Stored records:
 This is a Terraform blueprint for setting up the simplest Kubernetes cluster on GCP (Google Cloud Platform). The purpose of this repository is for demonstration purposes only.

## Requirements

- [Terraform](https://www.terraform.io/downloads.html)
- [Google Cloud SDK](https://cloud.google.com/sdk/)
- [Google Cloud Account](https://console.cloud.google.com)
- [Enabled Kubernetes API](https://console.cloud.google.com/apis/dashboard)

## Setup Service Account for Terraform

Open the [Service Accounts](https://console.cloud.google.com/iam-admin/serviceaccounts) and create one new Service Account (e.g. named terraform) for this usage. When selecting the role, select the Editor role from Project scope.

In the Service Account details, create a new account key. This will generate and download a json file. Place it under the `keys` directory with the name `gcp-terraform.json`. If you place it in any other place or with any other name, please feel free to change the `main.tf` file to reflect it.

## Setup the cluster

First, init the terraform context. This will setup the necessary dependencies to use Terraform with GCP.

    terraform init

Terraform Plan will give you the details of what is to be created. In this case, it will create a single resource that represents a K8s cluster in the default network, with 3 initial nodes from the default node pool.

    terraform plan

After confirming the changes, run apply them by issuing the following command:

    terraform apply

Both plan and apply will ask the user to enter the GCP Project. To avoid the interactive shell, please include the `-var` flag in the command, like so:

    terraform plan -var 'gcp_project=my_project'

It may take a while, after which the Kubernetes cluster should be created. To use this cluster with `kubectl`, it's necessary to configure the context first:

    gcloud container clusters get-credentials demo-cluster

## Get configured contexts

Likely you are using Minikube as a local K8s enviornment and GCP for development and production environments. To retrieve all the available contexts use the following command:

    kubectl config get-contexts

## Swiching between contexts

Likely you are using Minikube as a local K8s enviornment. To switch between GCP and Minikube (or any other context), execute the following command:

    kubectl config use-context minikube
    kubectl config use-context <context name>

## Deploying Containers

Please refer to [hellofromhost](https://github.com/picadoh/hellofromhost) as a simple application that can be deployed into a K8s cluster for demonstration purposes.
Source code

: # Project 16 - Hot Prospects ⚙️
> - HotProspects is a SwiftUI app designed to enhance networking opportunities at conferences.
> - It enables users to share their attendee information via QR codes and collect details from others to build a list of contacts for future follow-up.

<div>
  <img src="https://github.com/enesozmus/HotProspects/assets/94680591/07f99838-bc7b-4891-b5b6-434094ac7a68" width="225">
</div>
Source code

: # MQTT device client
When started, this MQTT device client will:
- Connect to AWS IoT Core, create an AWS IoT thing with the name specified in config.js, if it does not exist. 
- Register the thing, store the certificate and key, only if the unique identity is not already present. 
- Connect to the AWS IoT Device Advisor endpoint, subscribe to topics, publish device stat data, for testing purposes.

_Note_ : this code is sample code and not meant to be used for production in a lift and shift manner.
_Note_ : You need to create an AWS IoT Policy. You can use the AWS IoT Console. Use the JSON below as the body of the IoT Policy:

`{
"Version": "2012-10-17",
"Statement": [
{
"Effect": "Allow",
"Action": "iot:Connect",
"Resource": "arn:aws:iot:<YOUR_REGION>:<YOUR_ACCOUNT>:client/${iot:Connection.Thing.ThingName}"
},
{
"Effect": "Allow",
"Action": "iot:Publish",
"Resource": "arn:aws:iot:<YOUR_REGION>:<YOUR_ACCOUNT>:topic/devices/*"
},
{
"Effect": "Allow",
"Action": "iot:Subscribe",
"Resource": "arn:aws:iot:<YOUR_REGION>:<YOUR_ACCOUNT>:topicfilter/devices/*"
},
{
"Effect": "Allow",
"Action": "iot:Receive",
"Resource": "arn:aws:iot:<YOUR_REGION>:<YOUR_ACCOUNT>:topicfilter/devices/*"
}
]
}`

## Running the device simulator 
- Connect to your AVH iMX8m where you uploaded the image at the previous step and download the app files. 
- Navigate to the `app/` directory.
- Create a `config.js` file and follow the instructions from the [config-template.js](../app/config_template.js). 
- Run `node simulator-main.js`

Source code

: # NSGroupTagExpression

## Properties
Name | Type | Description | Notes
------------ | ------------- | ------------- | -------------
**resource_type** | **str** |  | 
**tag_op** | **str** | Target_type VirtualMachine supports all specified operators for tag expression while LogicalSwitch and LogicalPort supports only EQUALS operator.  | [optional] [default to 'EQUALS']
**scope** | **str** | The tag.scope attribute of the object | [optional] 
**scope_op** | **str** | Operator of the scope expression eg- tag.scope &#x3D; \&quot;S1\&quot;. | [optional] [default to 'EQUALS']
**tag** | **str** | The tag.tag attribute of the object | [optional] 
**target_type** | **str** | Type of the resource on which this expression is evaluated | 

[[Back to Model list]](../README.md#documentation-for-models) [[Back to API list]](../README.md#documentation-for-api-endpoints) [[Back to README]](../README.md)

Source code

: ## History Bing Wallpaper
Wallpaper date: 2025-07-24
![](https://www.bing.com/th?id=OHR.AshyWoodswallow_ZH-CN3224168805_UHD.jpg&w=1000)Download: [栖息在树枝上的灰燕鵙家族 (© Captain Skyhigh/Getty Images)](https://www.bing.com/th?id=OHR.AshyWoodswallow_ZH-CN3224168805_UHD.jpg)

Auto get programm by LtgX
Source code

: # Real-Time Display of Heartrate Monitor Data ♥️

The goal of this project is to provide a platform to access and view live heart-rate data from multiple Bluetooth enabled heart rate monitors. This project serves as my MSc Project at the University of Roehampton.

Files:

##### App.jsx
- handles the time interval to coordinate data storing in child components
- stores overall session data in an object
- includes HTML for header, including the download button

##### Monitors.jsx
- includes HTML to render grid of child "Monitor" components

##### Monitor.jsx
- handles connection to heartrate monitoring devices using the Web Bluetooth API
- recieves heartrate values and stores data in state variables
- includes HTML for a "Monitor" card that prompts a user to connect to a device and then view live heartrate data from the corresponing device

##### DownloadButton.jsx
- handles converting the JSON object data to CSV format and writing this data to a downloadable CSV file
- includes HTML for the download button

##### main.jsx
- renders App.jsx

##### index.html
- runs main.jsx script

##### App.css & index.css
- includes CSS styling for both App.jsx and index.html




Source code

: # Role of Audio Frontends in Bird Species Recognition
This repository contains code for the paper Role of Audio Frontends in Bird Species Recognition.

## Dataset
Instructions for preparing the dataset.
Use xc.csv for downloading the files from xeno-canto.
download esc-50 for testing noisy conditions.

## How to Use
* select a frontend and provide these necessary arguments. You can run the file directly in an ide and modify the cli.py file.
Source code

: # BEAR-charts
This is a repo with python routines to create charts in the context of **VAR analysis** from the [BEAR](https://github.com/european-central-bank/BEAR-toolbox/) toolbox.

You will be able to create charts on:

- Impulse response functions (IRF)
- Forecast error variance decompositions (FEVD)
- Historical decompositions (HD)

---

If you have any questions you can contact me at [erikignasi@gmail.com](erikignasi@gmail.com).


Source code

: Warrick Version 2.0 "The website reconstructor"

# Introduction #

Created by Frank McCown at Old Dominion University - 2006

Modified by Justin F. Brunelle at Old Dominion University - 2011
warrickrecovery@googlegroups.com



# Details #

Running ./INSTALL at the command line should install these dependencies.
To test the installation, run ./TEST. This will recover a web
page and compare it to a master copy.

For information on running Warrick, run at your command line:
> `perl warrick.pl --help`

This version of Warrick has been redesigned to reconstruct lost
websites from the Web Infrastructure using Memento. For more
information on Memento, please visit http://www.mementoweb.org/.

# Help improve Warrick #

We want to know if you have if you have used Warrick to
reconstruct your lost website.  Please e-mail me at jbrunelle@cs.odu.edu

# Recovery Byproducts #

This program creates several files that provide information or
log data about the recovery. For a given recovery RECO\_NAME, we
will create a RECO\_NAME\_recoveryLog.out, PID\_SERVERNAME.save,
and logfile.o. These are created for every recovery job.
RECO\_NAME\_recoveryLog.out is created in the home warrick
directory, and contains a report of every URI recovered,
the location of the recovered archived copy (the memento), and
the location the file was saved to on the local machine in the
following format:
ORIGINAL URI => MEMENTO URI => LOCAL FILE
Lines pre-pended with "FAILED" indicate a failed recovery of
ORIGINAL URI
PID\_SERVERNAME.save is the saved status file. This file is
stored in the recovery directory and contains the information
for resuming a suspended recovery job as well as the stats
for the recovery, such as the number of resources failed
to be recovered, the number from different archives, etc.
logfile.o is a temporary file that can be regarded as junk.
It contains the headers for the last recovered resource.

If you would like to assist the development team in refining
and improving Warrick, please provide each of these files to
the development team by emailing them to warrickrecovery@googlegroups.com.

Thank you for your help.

What you should do: When a line of the entries contains the word "copy", it counts toward the total; reply with that total alone.

Answer to this problem: 2